Teressa DILL, Individually and on Behalf of the Estate of Her Deceased Husband-David Dill, and as Parent and Next Friend of Minors, Kaylee Dill, David Dill, Jr., Sarah Dill and Jennifer Dill, Appellants, v. Lisa S. FOWLER, M.D. and David E. Wiley, M.D., Appellees.
This is a medical malpractice case which requires that we determine whether the lowered standard of care in Tex. Civ. Prac. & Rem.Code Ann. § 74.153 (Vernon 2005) violates Tex. Const. art. I, § 3. Because the statute has a rational basis, we find that it is constitutional and affirm the trial court's summary judgments in favor of the appellees.
I. Background Facts
The decedent, David Dill, was taken to Brownwood Regional Medical Center's emergency room. David was complaining of stomach pain and had low blood pressure. Diagnostic testing revealed that he was suffering from internal bleeding. David was taken to surgery, and it was determined that he had a ruptured splenic artery aneurysm. David died shortly after surgery.
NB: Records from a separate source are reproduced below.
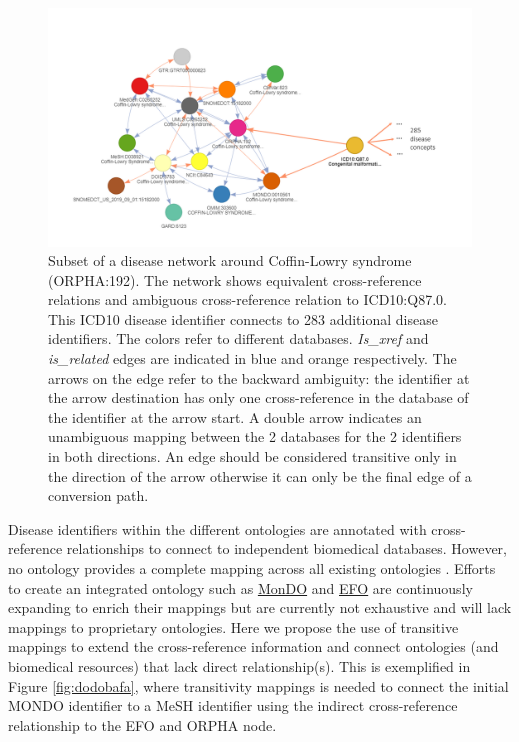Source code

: \documentclass[9pt,a4paper,]{extarticle}
\begin{document}
\begin{figure}

{\centering \includegraphics[width=1\linewidth]{DODO-F1000-publication_files/figure-latex/Figure4} 

}

\caption{Subset of a disease network around Coffin-Lowry syndrome (ORPHA:192). The network shows equivalent cross-reference relations and ambiguous cross-reference relation to ICD10:Q87.0. This ICD10 disease identifier connects to 283 additional disease identifiers. The colors refer to different databases. \emph{Is\_xref} and \emph{is\_related} edges are indicated in blue and orange respectively. The arrows on the edge refer to the backward ambiguity: the identifier at the arrow destination has only one cross-reference in the database of the identifier at the arrow start. A double arrow indicates an unambiguous mapping between the 2 databases for the 2 identifiers in both directions. An edge should be considered transitive only in the direction of the arrow otherwise it can only be the final edge of a conversion path.}\label{fig:ICD10q87}
\end{figure}

Disease identifiers within the different ontologies are annotated with cross-reference relationships to connect to independent biomedical databases. However, no ontology provides a complete mapping across all existing ontologies \citep{Hu2017, Rappaport2013}. Efforts to create an integrated ontology such as \href{https://mondo.monarchinitiative.org/}{MonDO} and \href{http://blog.opentargets.org/2019/12/19/efo3-a-community-driven-ontology-to-advance-clinical-discoveries/}{EFO} are continuously expanding to enrich their mappings but are currently not exhaustive and will lack mappings to proprietary ontologies. Here we propose the use of transitive mappings to extend the cross-reference information and connect ontologies (and biomedical resources) that lack direct relationship(s). This is exemplified in Figure \ref{fig:dodobafa}, where transitivity mappings is needed to connect the initial MONDO identifier to a MeSH identifier using the indirect cross-reference relationship to the EFO and ORPHA node.
\end{document}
David's widow, Teressa Dill, filed suit on behalf of herself, David's estate, and their four children against several defendants, including Dr. Lisa S. Fowler and Dr. David E. Wiley. Dr. Fowler and Dr. Wiley filed no-evidence motions for summary judgment and argued that, because David was in a medical emergency when he arrived at the hospital, Section 74.153 1 applied and that Teressa was required to produce evidence that they were wilfully and wantonly negligent. They contended that they were entitled to summary judgment because Teressa had no evidence of wilful and wanton negligence.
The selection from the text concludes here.